• [What this task involves]:
Nothing but the lines from the one containing "- **SQL Server**" through the last line of the records below should be written out, each exactly as it stands.

[[ Record extracts open ]]

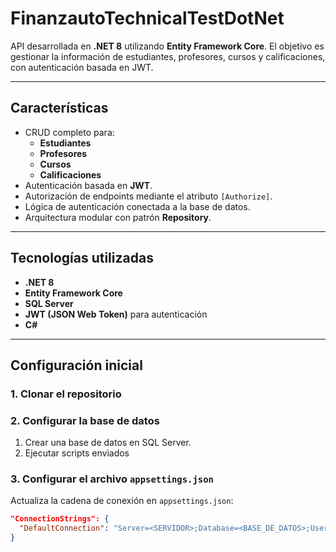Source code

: # FinanzautoTechnicalTestDotNet

API desarrollada en **.NET 8** utilizando **Entity Framework Core**. El objetivo es gestionar la información de estudiantes, profesores, cursos y calificaciones, con autenticación basada en JWT.

---

## Características

- CRUD completo para:
  - **Estudiantes**
  - **Profesores**
  - **Cursos**
  - **Calificaciones**
- Autenticación basada en **JWT**.
- Autorización de endpoints mediante el atributo `[Authorize]`.
- Lógica de autenticación conectada a la base de datos.
- Arquitectura modular con patrón **Repository**.

---

## Tecnologías utilizadas

- **.NET 8**
- **Entity Framework Core**
- **SQL Server**
- **JWT (JSON Web Token)** para autenticación
- **C#**

---

## Configuración inicial

### 1. Clonar el repositorio


### 2. Configurar la base de datos

1. Crear una base de datos en SQL Server.
2. Ejecutar scripts enviados


### 3. Configurar el archivo `appsettings.json`

Actualiza la cadena de conexión en `appsettings.json`:
```json
"ConnectionStrings": {
  "DefaultConnection": "Server=<SERVIDOR>;Database=<BASE_DE_DATOS>;User Id=<USUARIO>;Password=<CONTRASEÑA>;"
}
```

[[ Record extracts closed ]]

• [Solution to the problem]:
- **SQL Server**
- **JWT (JSON Web Token)** para autenticación
- **C#**

---

## Configuración inicial

### 1. Clonar el repositorio


### 2. Configurar la base de datos

1. Crear una base de datos en SQL Server.
2. Ejecutar scripts enviados


### 3. Configurar el archivo `appsettings.json`

Actualiza la cadena de conexión en `appsettings.json`:
```json
"ConnectionStrings": {
  "DefaultConnection": "Server=<SERVIDOR>;Database=<BASE_DE_DATOS>;User Id=<USUARIO>;Password=<CONTRASEÑA>;"
}
```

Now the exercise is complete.